The combination of the forward contracts and the collar contracts were designated as net investment hedges against fluctuations in foreign currency exchange rates on certain of our investments in Affiliates with the pound sterling as their functional currency. See Note 9 of our Consolidated Financial Statements for additional information.
Affiliate Equity
Many of our consolidated Affiliate agreements provide us with a conditional right to call and Affiliate equity holders with the conditional right to put their Affiliate equity interests to us at certain intervals. For equity method Affiliates, we do not typically have such put and call arrangements. The purchase price of these conditional purchases is generally calculated based upon a multiple of the Affiliate’s cash flow distributions, which is intended to represent fair value. Affiliate equity holders are also permitted to sell their equity interests to other individuals or entities in certain cases, subject to our approval or other restrictions.

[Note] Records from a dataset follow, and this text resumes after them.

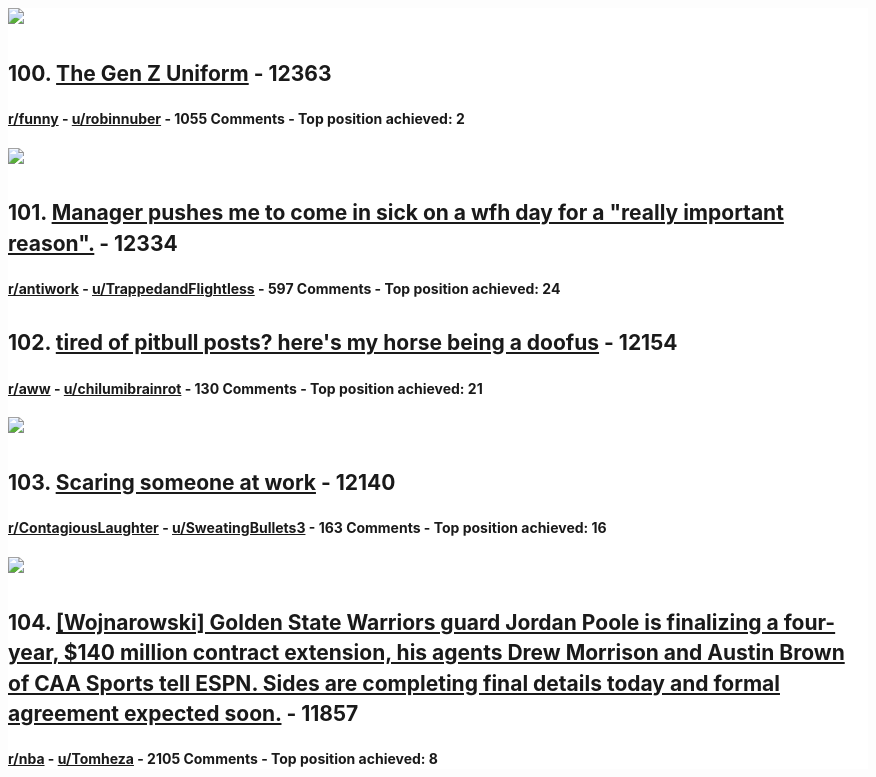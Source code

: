 <a href="https://i.redd.it/hbar7265mzt91.jpg"><img src="https://a.thumbs.redditmedia.com/gNxKZkiXef9wiYNJG8jiwzXkcLMXL4Jv-Xu7m4MS_J0.jpg"></img></a>

## 100. [The Gen Z Uniform](http://reddit.com/r/funny/comments/y4h2fq/the_gen_z_uniform/) - 12363
#### [r/funny](http://reddit.com/r/funny) - [u/robinnuber](http://reddit.com/u/robinnuber) - 1055 Comments - Top position achieved: 2

<a href="https://i.redd.it/sg0bynti4xt91.jpg"><img src="https://a.thumbs.redditmedia.com/TMa54hgpliTRVh66-F2uPmBzAzrn-tQt9aeuCC4wJT4.jpg"></img></a>

## 101. [Manager pushes me to come in sick on a wfh day for a "really important reason".](http://reddit.com/r/antiwork/comments/y4nj19/manager_pushes_me_to_come_in_sick_on_a_wfh_day/) - 12334
#### [r/antiwork](http://reddit.com/r/antiwork) - [u/TrappedandFlightless](http://reddit.com/u/TrappedandFlightless) - 597 Comments - Top position achieved: 24

## 102. [tired of pitbull posts? here's my horse being a doofus](http://reddit.com/r/aww/comments/y48tr6/tired_of_pitbull_posts_heres_my_horse_being_a/) - 12154
#### [r/aww](http://reddit.com/r/aww) - [u/chilumibrainrot](http://reddit.com/u/chilumibrainrot) - 130 Comments - Top position achieved: 21

<a href="https://www.reddit.com/gallery/y48tr6"><img src="https://b.thumbs.redditmedia.com/qh9o73SJiMXfrmPo5S7sKIn7JISX4fn7rx_zPGMPkdg.jpg"></img></a>

## 103. [Scaring someone at work](http://reddit.com/r/ContagiousLaughter/comments/y4exwq/scaring_someone_at_work/) - 12140
#### [r/ContagiousLaughter](http://reddit.com/r/ContagiousLaughter) - [u/SweatingBullets3](http://reddit.com/u/SweatingBullets3) - 163 Comments - Top position achieved: 16

<a href="https://v.redd.it/btgxav5xhwt91"><img src="https://a.thumbs.redditmedia.com/7mYKJR9DsptQcUzYt5ooX5c-TP3YF03-h3Q8KcBEzP0.jpg"></img></a>

## 104. [[Wojnarowski] Golden State Warriors guard Jordan Poole is finalizing a four-year, $140 million contract extension, his agents Drew Morrison and Austin Brown of CAA Sports tell ESPN. Sides are completing final details today and formal agreement expected soon.](http://reddit.com/r/nba/comments/y4r8mp/wojnarowski_golden_state_warriors_guard_jordan/) - 11857
#### [r/nba](http://reddit.com/r/nba) - [u/Tomheza](http://reddit.com/u/Tomheza) - 2105 Comments - Top position achieved: 8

As of December 31, 2018 , the current redemption value of $833.7 million for these interests (including $91.0 million of Affiliate sponsored consolidated products primarily attributable to third-party investors) has been presented as Redeemable non-controlling interests. Although the timing and amounts of these purchases are difficult to predict, we paid $120.0 million for repurchases and received $6.3 million for sales of Affiliate equity during 2018, and expect to repurchase a net total of approximately $100 million in 2019. In the event of a repurchase, we become the owner of the cash flow associated with the repurchased equity.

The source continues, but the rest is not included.